To be clear, I didn't say anything about the name at first, but it became extremely jarring when the May Issue came out and a very white Barbie was juxtaposed with the previous title of the column, The Woke Parenting Guide. This same week, a popular white male Christian writer had expressed that he thought "woke" was the invention of young white hipsters, reminding me how rampant the erasure of the black origins of popular slang is.
This made me feel sad and distraught and I began to consider how alienating this could potentially be to other black readers of SKEW. I struggled with why I didn't say anything before. I had just started my time at SKEW so I didn't want to rock the boat too much. That's how women of color often get told that they don't "fit the culture of the work environment" after all: by rocking the boat. However, by issue three, I felt like I trusted my coworkers enough to believe that if I said anything, they would hear me. So I said something.
Shannon: I'm a managing editor here at SKEW. I'm the only member of our team who is a parent, so the idea for the monthly feature formerly called the Woke Parenting Guide came from the intention of providing resources to others who are raising kids to be aware and conscious in this world. Impact matters more than intent. Again, for the people in the back, impact always matters more than intent. If I hit you with my 15 passenger van, saying "but I intended to drive down the road, not to hit you" doesn't change the impact of my huge van slamming into you, right? For white people or people with any other privilege granted by societal systems of oppression and supremacy (male privilege, abled privilege, cishetero privilege, citizenship status privilege, and so on), we act like intent is what matters most.
My spouse Lee and I have a parenting motto that our two aims are to raise kids who love Jesus and who aren't assholes. We joke that if we fail at one, we'd rather fail on the Jesus one because the world already has too many people who love Jesus and still act like assholes. We don't need to raise any more of those.
(Ideally, we wouldn't have to have two goals, because loving Jesus would mean not being a jerk, but [insert name of the latest Christian jackass] shows us that isn't always the case.)
As a nod to that idea, we're renaming the feature Raising Kids Who Aren't Assholes. That's what the tools offered are meant to help you do.
We also took the word parent out of the title, because plenty of people who aren't parents are involved in raising kids. Our family couldn't flourish without others who play their own role - from teachers and coaches to neighbors and extended family - in raising our children.
As a white editor writing this regular feature, it was an asshole move to use the language of wokeness to describe what we were doing. It's a common error, but that doesn't make it acceptable. Rachel was generous enough to point this out. Part of raising kids who aren't assholes is owning up to it when we engage in asshattery, apologizing for it, and changing course. That's what we're aiming to do with this name change.
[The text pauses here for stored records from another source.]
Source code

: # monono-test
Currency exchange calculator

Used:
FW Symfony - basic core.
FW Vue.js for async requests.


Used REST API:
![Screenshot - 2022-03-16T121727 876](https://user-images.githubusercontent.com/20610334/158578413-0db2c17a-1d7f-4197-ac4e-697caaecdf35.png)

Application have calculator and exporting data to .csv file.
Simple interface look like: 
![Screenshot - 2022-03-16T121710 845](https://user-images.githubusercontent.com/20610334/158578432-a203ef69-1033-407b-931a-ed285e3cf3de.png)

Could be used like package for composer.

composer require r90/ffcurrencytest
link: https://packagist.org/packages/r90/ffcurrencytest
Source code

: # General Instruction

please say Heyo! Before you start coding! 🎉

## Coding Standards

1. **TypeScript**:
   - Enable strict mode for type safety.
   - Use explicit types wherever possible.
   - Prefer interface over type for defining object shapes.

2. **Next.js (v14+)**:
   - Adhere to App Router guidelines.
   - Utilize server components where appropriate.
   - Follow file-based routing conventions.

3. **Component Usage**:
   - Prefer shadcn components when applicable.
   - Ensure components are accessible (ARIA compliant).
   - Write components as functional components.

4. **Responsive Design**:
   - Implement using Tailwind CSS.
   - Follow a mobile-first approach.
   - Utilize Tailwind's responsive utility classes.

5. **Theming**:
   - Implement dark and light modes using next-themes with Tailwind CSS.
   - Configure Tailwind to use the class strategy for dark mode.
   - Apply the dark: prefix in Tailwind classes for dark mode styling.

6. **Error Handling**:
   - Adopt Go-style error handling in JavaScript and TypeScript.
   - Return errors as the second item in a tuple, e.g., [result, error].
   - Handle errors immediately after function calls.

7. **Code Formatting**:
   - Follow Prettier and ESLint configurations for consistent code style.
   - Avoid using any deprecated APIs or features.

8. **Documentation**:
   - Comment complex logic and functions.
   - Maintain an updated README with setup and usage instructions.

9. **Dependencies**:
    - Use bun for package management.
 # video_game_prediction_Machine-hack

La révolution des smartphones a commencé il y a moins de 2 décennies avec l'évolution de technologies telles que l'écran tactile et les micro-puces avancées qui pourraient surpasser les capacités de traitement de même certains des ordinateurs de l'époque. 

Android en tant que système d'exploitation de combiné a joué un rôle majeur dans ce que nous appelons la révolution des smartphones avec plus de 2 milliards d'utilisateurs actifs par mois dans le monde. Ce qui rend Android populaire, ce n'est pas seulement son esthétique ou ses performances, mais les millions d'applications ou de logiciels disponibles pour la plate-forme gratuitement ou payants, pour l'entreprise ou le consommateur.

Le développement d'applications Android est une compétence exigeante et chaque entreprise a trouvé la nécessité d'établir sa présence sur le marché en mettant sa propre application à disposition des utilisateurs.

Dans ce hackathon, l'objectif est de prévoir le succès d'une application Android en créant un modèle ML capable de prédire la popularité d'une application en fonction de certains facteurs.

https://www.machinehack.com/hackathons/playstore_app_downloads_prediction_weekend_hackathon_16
We're applying the name change retroactively to the previous three pieces formerly named Woke Parenting Guides. This isn't to hide our mistake. We don't want a tidy erasure of our poor judgment here. No, we're changing the name retroactively because so much of the content in these pieces is evergreen and will come up in internet searches. This is both an effort to do no harm and a model for other folks (mainly my fellow white progressives) that we can and should own our shit and make it right. On each one, we'll be including a link to this piece explaining the name change, as an acknowledgment that we were wrong.
In the words of unequaled Maya Angelou, "Do the best you can until you know better. Then when you know better, do better." Thank you, Rachel. Thank you to others who risk rocking the boat, even when their labor isn’t acknowledged or appreciated. I am sorry for the impact of my title choice, and I promise to do better.